When running IUF commands, the iuf-cli
waits for 10 minutes before starting execution. During this time, it repeatedly displays a warning message: “Unable to get workflow status.”
While executing IUF commands the following warning is displayed by iuf-cli
for 10 minutes .
ncn-m001:~ # iuf -a "${ACTIVITY_NAME}" -m "${MEDIA_DIR}" run --site-vars "${ADMIN_DIR}/site_vars.yaml" -bpcd "${ADMIN_DIR}" -r management-nodes-rollout --limit-management-rollout ncn-w003
INFO All logs will be stored in /etc/cray/upgrade/csm/iuf/install-products/log/20250306145455
WARN Unable to get workflow status. Retrying after 10 seconds...
WARN Unable to get workflow status. Retrying after 10 seconds...
WARN Unable to get workflow status. Retrying after 10 seconds...

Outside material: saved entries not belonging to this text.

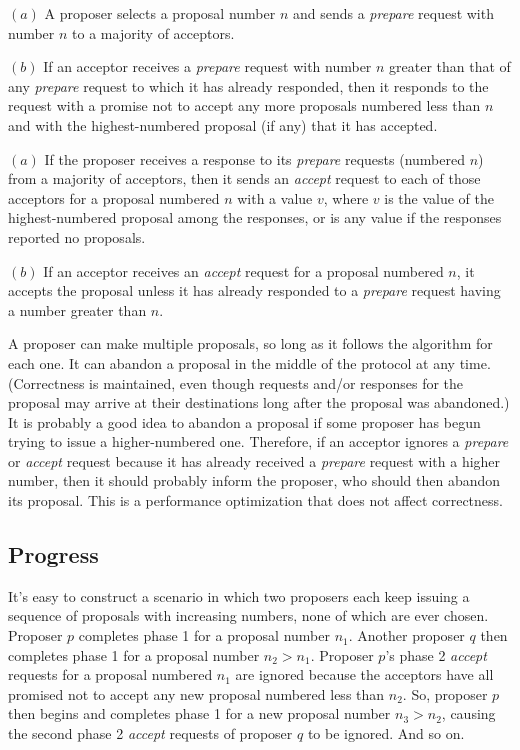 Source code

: \begin{phase}
    $(a)$ A proposer selects a proposal number $n$ and sends a \emph{prepare} request with number $n$ to a majority of acceptors.
    
    $(b)$ If an acceptor receives a \emph{prepare} request with number $n$ greater than that of any \emph{prepare} request to which it has already responded, then it responds to the request with a promise not to accept any more proposals numbered less than $n$ and with the highest-numbered proposal (if any) that it has accepted.
\end{phase}

\begin{phase}
    $(a)$ If the proposer receives a response to its \emph{prepare} requests (numbered $n$) from a majority of acceptors, then it sends an \emph{accept} request to each of those acceptors for a proposal numbered $n$ with a value $v$, where $v$ is the value of the highest-numbered proposal among the responses, or is any value if the responses reported no proposals.

    $(b)$ If an acceptor receives an \emph{accept} request for a proposal numbered $n$, it accepts the proposal unless it has already responded to a \emph{prepare} request having a number greater than $n$.
\end{phase}

A proposer can make multiple proposals, so long as it follows the algorithm for each one.
It can abandon a proposal in the middle of the protocol at any time.
(Correctness is maintained, even though requests and/or responses for the proposal may arrive at their destinations long after the proposal was abandoned.)
It is probably a good idea to abandon a proposal if some proposer has begun trying to issue a higher-numbered one.
Therefore, if an acceptor ignores a \emph{prepare} or \emph{accept} request because it has already received a \emph{prepare} request with a higher number, then it should probably inform the proposer, who should then abandon its proposal.
This is a performance optimization that does not affect correctness.

\subsection{Progress}
It's easy to construct a scenario in which two proposers each keep issuing a sequence of proposals with increasing numbers, none of which are ever chosen.
Proposer $p$ completes phase 1 for a proposal number $n_1$.
Another proposer $q$ then completes phase 1 for a proposal number $n_2 > n_1$.
Proposer $p$'s phase 2 \emph{accept} requests for a proposal numbered $n_1$ are ignored because the acceptors have all promised not to accept any new proposal numbered less than $n_2$.
So, proposer $p$ then begins and completes phase 1 for a new proposal number $n_3 > n_2$, causing the second phase 2 \emph{accept} requests of proposer $q$ to be ignored.
And so on.

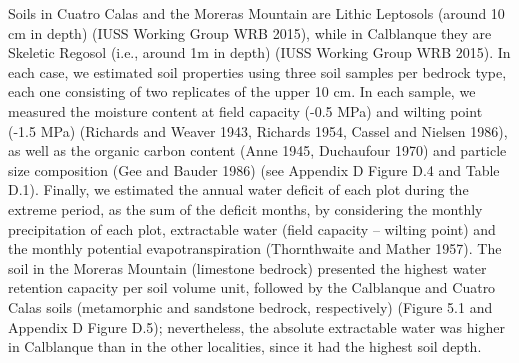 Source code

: \documentclass[11pt,twoside]{reedthesis}
\begin{document}
Soils in Cuatro Calas and the Moreras Mountain are Lithic Leptosols
(around 10 cm in depth) (IUSS Working Group WRB 2015), while in
Calblanque they are Skeletic Regosol (i.e., around 1m in depth) (IUSS
Working Group WRB 2015). In each case, we estimated soil properties
using three soil samples per bedrock type, each one consisting of two
replicates of the upper 10 cm. In each sample, we measured the moisture
content at field capacity (-0.5 MPa) and wilting point (-1.5 MPa)
(Richards and Weaver 1943, Richards 1954, Cassel and Nielsen 1986), as
well as the organic carbon content (Anne 1945, Duchaufour 1970) and
particle size composition (Gee and Bauder 1986) (see Appendix D Figure
D.4 and Table D.1). Finally, we estimated the annual water deficit of
each plot during the extreme period, as the sum of the deficit months,
by considering the monthly precipitation of each plot, extractable water
(field capacity -- wilting point) and the monthly potential
evapotranspiration (Thornthwaite and Mather 1957). The soil in the
Moreras Mountain (limestone bedrock) presented the highest water
retention capacity per soil volume unit, followed by the Calblanque and
Cuatro Calas soils (metamorphic and sandstone bedrock, respectively)
(Figure 5.1 and Appendix D Figure D.5); nevertheless, the absolute
extractable water was higher in Calblanque than in the other localities,
since it had the highest soil depth.\par
\end{document}
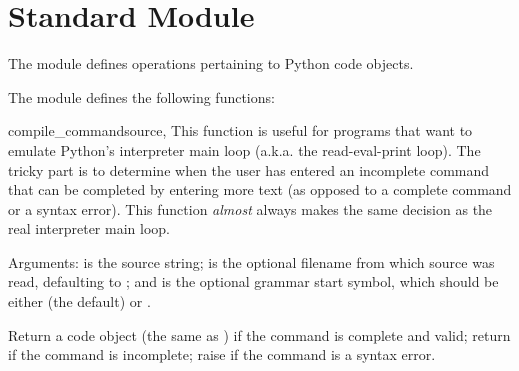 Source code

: \section{Standard Module }



The  module defines operations pertaining to Python code
objects.

The  module defines the following functions:


\begin{funcdesc}{compile_command}{source, }
This function is useful for programs that want to emulate Python's
interpreter main loop (a.k.a. the read-eval-print loop).  The tricky
part is to determine when the user has entered an incomplete command
that can be completed by entering more text (as opposed to a complete
command or a syntax error).  This function \emph{almost} always makes
the same decision as the real interpreter main loop.

Arguments:  is the source string;  is the
optional filename from which source was read, defaulting to
; and  is the optional grammar start
symbol, which should be either  (the default) or
.

Return a code object (the same as ) if the command is complete and valid;
return  if the command is incomplete; raise
 if the command is a syntax error.


\end{funcdesc}
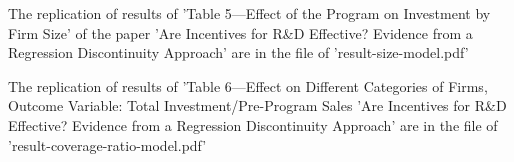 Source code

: \documentclass[11pt, a4paper, leqno]{article}
\begin{document}

\label{sec:size_of_firms}
The replication of results of 'Table 5—Effect of the Program on Investment by
Firm Size' of the paper 'Are Incentives for R&D Effective? Evidence from a
Regression Discontinuity Approach' are in the file of 'result-size-model.pdf'




\label{sec:coverage_ratio_and_age}
The replication of results of 'Table 6—Effect on Different Categories of Firms, Outcome Variable:
Total Investment/Pre-Program Sales 'Are Incentives for R&D Effective? Evidence from a
Regression Discontinuity Approach' are in the file of 'result-coverage-ratio-model.pdf'



\printbibliography
{}





\end{document}
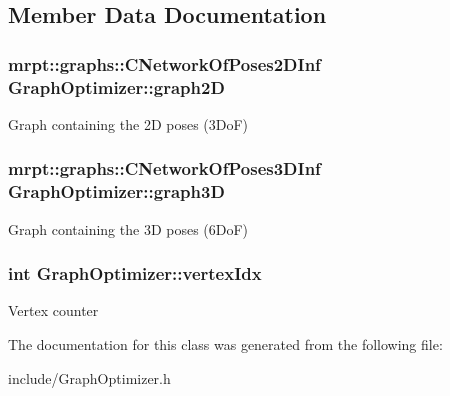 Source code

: \subsection{Member Data Documentation}
\hypertarget{classGraphOptimizer_af07abbef586789f8bbd42eec7744ee56}{
\subsubsection[{graph2\-D}]{\setlength{\rightskip}{0pt plus 5cm}mrpt\-::graphs\-::\-C\-Network\-Of\-Poses2\-D\-Inf Graph\-Optimizer\-::graph2\-D\hspace{0.3cm}{\ttfamily [private]}}}\label{classGraphOptimizer_af07abbef586789f8bbd42eec7744ee56}
Graph containing the 2\-D poses (3\-Do\-F) \hypertarget{classGraphOptimizer_a315fe25efae9c1e55723e225039a450b}{
\subsubsection[{graph3\-D}]{\setlength{\rightskip}{0pt plus 5cm}mrpt\-::graphs\-::\-C\-Network\-Of\-Poses3\-D\-Inf Graph\-Optimizer\-::graph3\-D\hspace{0.3cm}{\ttfamily [private]}}}\label{classGraphOptimizer_a315fe25efae9c1e55723e225039a450b}
Graph containing the 3\-D poses (6\-Do\-F) \hypertarget{classGraphOptimizer_afebac94ac7869590cf4e7503d362b9a9}{
\subsubsection[{vertex\-Idx}]{\setlength{\rightskip}{0pt plus 5cm}int Graph\-Optimizer\-::vertex\-Idx\hspace{0.3cm}{\ttfamily [private]}}}\label{classGraphOptimizer_afebac94ac7869590cf4e7503d362b9a9}
Vertex counter 

The documentation for this class was generated from the following file\-:\begin{DoxyCompactItemize}
\item 
include/Graph\-Optimizer.\-h\end{DoxyCompactItemize}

WARN Unable to get workflow status. Retrying after 10 seconds...
WARN Unable to get workflow status. Retrying after 10 seconds...
WARN Unable to get workflow status. Retrying after 10 seconds...

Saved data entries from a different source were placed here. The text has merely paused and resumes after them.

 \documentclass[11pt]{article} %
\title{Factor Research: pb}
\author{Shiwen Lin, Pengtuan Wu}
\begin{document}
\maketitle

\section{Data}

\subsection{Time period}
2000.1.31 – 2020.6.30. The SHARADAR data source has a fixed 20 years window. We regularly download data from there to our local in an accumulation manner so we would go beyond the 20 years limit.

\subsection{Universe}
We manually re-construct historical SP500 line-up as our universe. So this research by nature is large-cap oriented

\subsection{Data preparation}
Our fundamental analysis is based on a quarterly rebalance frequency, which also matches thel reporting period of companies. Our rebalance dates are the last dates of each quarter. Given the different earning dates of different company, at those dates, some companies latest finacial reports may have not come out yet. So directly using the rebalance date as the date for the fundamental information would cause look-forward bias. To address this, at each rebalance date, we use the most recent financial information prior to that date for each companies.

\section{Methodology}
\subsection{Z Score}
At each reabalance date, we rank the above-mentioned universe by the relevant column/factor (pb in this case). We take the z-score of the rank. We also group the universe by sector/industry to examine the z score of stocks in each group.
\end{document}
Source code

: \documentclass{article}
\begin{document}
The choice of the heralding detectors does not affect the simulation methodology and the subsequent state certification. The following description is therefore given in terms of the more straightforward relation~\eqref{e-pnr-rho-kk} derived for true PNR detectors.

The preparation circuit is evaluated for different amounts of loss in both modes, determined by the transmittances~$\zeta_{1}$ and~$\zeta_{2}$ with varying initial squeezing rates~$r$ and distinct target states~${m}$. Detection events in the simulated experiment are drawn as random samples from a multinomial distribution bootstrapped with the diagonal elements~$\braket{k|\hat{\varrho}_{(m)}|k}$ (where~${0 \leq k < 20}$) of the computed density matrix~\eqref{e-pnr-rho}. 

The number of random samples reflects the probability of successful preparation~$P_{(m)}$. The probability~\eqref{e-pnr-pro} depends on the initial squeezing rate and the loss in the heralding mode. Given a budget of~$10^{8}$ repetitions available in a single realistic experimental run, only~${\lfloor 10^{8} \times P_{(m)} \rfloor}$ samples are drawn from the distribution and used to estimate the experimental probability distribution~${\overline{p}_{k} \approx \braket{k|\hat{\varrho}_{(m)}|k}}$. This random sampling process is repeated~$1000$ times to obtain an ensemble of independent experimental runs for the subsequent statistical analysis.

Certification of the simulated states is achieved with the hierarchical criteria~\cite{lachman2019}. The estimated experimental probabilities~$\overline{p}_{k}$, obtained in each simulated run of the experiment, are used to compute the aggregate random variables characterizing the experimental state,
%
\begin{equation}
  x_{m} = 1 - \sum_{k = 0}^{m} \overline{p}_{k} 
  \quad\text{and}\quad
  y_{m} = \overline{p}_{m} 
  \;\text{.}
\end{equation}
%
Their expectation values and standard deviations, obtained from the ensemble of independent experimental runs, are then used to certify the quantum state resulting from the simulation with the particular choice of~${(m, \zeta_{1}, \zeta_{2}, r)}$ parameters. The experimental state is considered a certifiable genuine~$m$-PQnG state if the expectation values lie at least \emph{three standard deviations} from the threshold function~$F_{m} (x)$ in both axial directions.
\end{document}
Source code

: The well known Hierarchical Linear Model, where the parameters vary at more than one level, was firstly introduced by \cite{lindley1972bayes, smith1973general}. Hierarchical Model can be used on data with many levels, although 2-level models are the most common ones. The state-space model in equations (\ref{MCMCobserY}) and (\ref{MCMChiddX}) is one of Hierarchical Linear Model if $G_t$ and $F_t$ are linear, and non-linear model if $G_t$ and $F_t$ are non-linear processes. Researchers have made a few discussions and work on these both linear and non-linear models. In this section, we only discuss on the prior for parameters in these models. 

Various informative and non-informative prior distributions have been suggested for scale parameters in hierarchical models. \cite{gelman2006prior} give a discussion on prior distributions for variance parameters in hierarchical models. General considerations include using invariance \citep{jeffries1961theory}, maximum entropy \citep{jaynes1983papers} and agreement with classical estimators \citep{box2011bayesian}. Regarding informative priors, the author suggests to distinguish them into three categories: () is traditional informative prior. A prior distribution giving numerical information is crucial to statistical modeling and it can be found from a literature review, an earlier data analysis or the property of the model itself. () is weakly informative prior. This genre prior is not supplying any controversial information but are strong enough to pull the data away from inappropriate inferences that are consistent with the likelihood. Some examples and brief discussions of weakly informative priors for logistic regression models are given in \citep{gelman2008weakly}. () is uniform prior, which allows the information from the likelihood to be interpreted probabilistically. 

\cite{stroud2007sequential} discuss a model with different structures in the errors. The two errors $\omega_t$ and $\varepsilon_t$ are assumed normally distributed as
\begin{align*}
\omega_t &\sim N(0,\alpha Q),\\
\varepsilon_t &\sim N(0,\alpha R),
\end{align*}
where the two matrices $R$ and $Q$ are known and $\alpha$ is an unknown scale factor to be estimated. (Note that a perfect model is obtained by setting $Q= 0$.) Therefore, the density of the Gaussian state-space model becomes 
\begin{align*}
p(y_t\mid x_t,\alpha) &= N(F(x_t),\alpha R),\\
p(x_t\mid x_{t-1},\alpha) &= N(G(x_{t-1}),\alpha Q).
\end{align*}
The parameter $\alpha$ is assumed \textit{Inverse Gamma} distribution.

WARN Unable to get workflow status. Retrying after 10 seconds...
WARN Unable to get workflow status. Retrying after 10 seconds...
WARN Unable to get workflow status. Retrying after 10 seconds...

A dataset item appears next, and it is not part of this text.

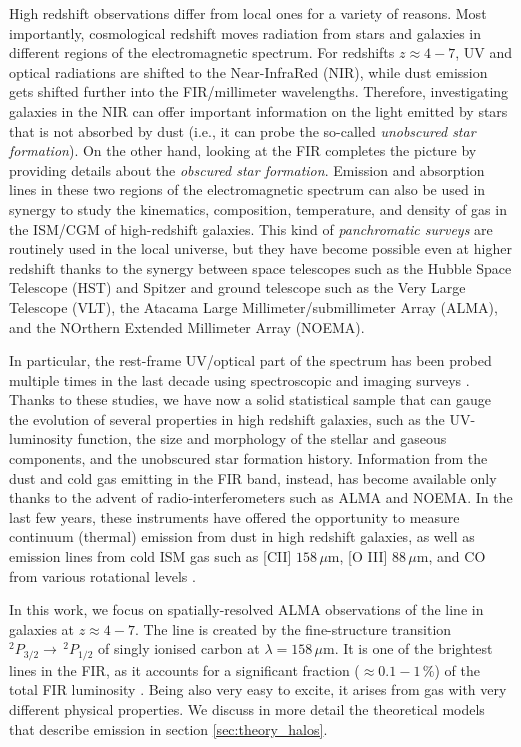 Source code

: High redshift observations differ from local ones for a variety of reasons. Most importantly, cosmological redshift moves radiation from stars and galaxies in different regions of the electromagnetic spectrum. For redshifts $z\approx 4-7$, UV and optical radiations are shifted to the Near-InfraRed (NIR), while dust emission gets shifted further into the FIR/millimeter wavelengths. Therefore, investigating galaxies in the NIR can offer important information on the light emitted by stars that is not absorbed by dust (i.e., it can probe the so-called \textit{unobscured star formation}). On the other hand, looking at the FIR completes the picture by providing details about the \textit{obscured star formation}. Emission and absorption lines in these two regions of the electromagnetic spectrum can also be used in synergy to study the kinematics, composition, temperature, and density of gas in the ISM/CGM of high-redshift galaxies. This kind of \textit{panchromatic surveys} are routinely used in the local universe, but they have become possible even at higher redshift thanks to the synergy between space telescopes such as the Hubble Space Telescope (HST) and Spitzer and ground telescope such as the Very Large Telescope (VLT), the Atacama Large Millimeter/submillimeter Array (ALMA), and the NOrthern Extended Millimeter Array (NOEMA). 

In particular, the rest-frame UV/optical part of the spectrum has been probed multiple times in the last decade using spectroscopic and imaging surveys \citep[e.g.,][]{oesch2009structure,Shibuya:2015qfa, bouwens2017z, kawamata2018size}. Thanks to these studies, we have now a solid statistical sample that can gauge the evolution of several properties in high redshift galaxies, such as the UV-luminosity function, the size and morphology of the stellar and gaseous components, and the unobscured star formation history. Information from the dust and cold gas emitting in the FIR band, instead, has become available only thanks to the advent of radio-interferometers such as ALMA and NOEMA. In the last few years, these instruments have offered the opportunity to measure continuum (thermal) emission from dust in high redshift galaxies, as well as emission lines from cold ISM gas such as [CII] $158 \,\mu\mathrm{m}$, [O III] $88 \,\mu\mathrm{m}$, and CO from various rotational levels \citep{maiolino2015,capak2015,pentericci2016,knudsen2016b, matthee2017, carniani2018b, Hashimoto2018,gallerani:2018}.

In this work, we focus on spatially-resolved ALMA observations of the \CII line in galaxies at $z\approx 4-7$. The \CII line is created by the fine-structure transition $^2P_{3/2} \rightarrow
\,^2P_{1/2}$ of singly ionised carbon at $\lambda = 158\,\mu\mathrm{m}$. It is one of the brightest lines in the FIR, as it accounts for a significant fraction ($\approx 0.1-1\,\%$) of the total FIR luminosity \citep{gong2012}. Being also very easy to excite, it arises from gas with very different physical properties. We discuss in more detail the theoretical models that describe \CII emission in section \ref{sec:theory_halos}.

WARN Unable to get workflow status. Retrying after 10 seconds...
INFO [ACTIVITY: install-products ] BEG Install started at 2025-03-06 14:54:55.095146
INFO [IUF SESSION: install-products-h16zj ] BEG Started at 2025-03-06 15:04:15.305532
INFO [STAGE: management-nodes-rollout ] BEG Argo workflow: install-products-h16zj-management-nodes-rollout-vg48w
If an IUF session is abruptly terminated (e.g., using Ctrl+C), the running workflow is also terminated. Although IUF stores workflow data in a state file (activity_dict.yaml)
, the termination causes the workflow status to become “Unknown.”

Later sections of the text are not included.